La question de l’existence de librairies spécialisées dans l’art contemporain commence par un casse-tête : mais où trouver cet ouvrage indispensable ? Car, en dehors des circuits spécialisés, la création contemporaine reste le parent pauvre de la grande distribution. “Il est vrai que l’on ne nous attend pas dans le domaine de l’art contemporain, mais nous essayons aussi de le mettre en place”, rectifie Éric Hibelot, responsable du secteur livre d’art à la FNAC. Ce dernier connaît bien le sujet : auparavant responsable du rayon beaux-arts à la FNAC des Halles, il a organisé des signatures avec Fabrice Hybert ou Jean-Michel Othoniel, avec un succès “variable”, et, dans les mois à venir, va lancer des “Opérations talents” visant à mettre en avant un artiste par le biais de livres. “Cela ne concernera toutefois pas l’art contemporain au sens strict ; en fait, la clientèle spécialisée va plutôt dans les librairies spécialisées”, précise Éric Hibelot.
À Paris, La Hune est peut-être l’unique généraliste qui peut aussi faire figure de spécialiste. “C’est une tradition, La Hune était une galerie, rappelle sa directrice, Dominique Cara. Notre clientèle nous demande de rester à la pointe et c’est tout à fait normal, d’autant qu’en France le livre d’art s’est développé ces dix dernières années. Mais nous ne faisons pas de distinction dans les rayons entre art moderne et art contemporain.”

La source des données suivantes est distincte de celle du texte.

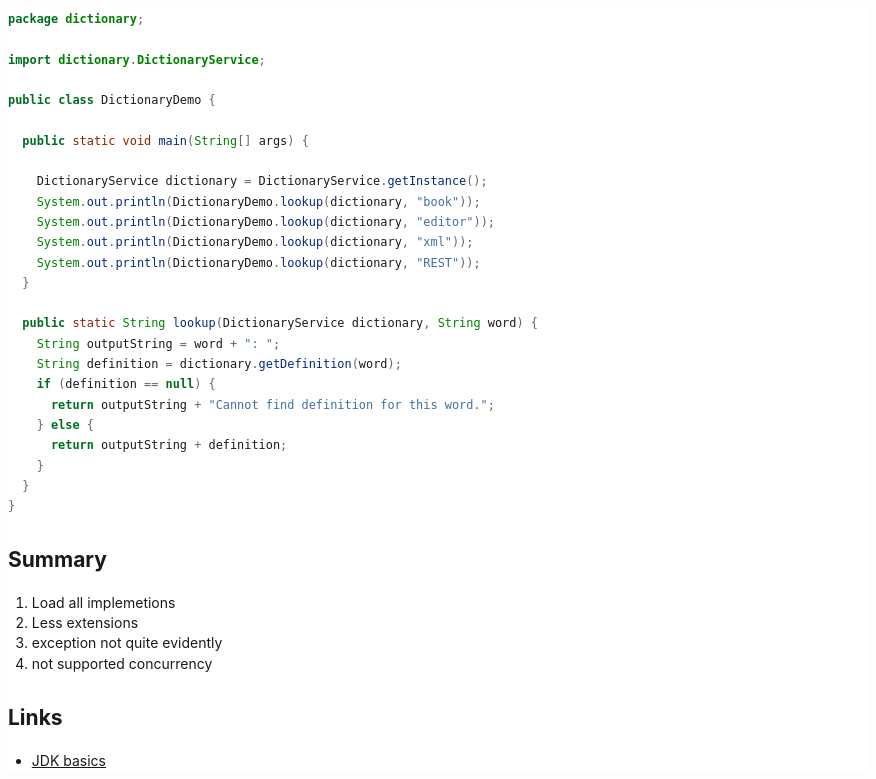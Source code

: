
 ```java
package dictionary;

import dictionary.DictionaryService;

public class DictionaryDemo {

  public static void main(String[] args) {

    DictionaryService dictionary = DictionaryService.getInstance();
    System.out.println(DictionaryDemo.lookup(dictionary, "book"));
    System.out.println(DictionaryDemo.lookup(dictionary, "editor"));
    System.out.println(DictionaryDemo.lookup(dictionary, "xml"));
    System.out.println(DictionaryDemo.lookup(dictionary, "REST"));
  }

  public static String lookup(DictionaryService dictionary, String word) {
    String outputString = word + ": ";
    String definition = dictionary.getDefinition(word);
    if (definition == null) {
      return outputString + "Cannot find definition for this word.";
    } else {
      return outputString + definition;
    }
  }
}
```



## Summary



1. Load all implemetions
2. Less extensions
3. exception not quite evidently
4. not supported concurrency



## Links
- [JDK basics](/docs/CS/Java/JDK/Basic/Basic.md)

Cette distinction, les galeries, par nécessité, ont été les premières à la faire. “La librairie existe depuis l’ouverture de la galerie, en 1975, rue de Montmorency. La vente de catalogue était alors un instrument de complémentarité et de connaissance indispensable sur les artistes que nous exposions comme Ulrich Rückriem, Gerhard Richter, ou bien, sur un mouvement comme l’arte povera”, se souvient Michel Durand-Dessert. Pendant longtemps, la librairie de la galerie, installée à partir de 1990 rue de Lappe, était un lieu unique. “C’est vrai que nous avons été les premiers et, en cela, nous avons dû inventer nos outils, ajoute le galeriste. Dans le même temps, être des pionniers était plus simple. Le développement des librairies de musées a créé une grande concurrence, sans parler du rôle pris par les distributeurs. Aujourd’hui, notre philosophie est de continuer à voir la librairie comme un complément à la galerie. Les deux sont liées ; la librairie participe à notre image et a un rôle pédagogique.” L’ouverture en septembre 2002 d’une librairie par Yvon Lambert s’inscrit dans un modèle comparable. Entre le “Project Room” et le “Studio”, lieux situés dans l’orbite de la galerie, mais qui accueillent des artistes qu’elle ne représente pas pour autant, l’espace propose des publications sur des artistes “proches” de la galerie. Même son de cloche du côté de la Cosmic Galerie, à Paris, qui a confié un comptoir de vente à la librairie OFR Système (sise rue Beaurepaire, dans le 10e arrondissement), avec au menu une option plus “branchée” intégrant des revues de mode.
Des offres pointues
Mais la véritable nouveauté dans le paysage parisien de ces dernières années est l’ouverture de librairies indépendantes. Connue des bibliophiles depuis 1989, Florence Loewy a acquis avec l’inauguration de sa boutique, en octobre 2000, rue de Thorigny, une nouvelle visibilité. “Malgré cela, je continue de penser que nous nous adressons avant tout à une clientèle de collectionneurs et d’institutionnels”, observe cette dernière. Sa boutique, conçue par l’agence Jacob & MacFarlane, lui offre un espace de galerie et un lieu d’organisation de signatures bienvenu pour une enseigne sans égale dans le domaine des livres d’artistes. “[Des livres d’artistes, c’est-à-dire], si l’on s’en tient à une définition stricte, des œuvres d’art à part entière, précise Florence Loewy. Bien sûr, aujourd’hui, de nombreux ouvrages sont supervisés par les artistes eux-mêmes. Notre sélection n’est pas exhaustive dans le domaine des catalogues, mais nous sommes à la lisière, d’autant que nous cherchons aussi des livres rares ou épuisés. Notre travail nous amène également à faire du conseil, de l’aide pour les collections. En cela, nous sommes peut-être plus proches d’une galerie même si par les livres nous représentons près de 500 artistes.”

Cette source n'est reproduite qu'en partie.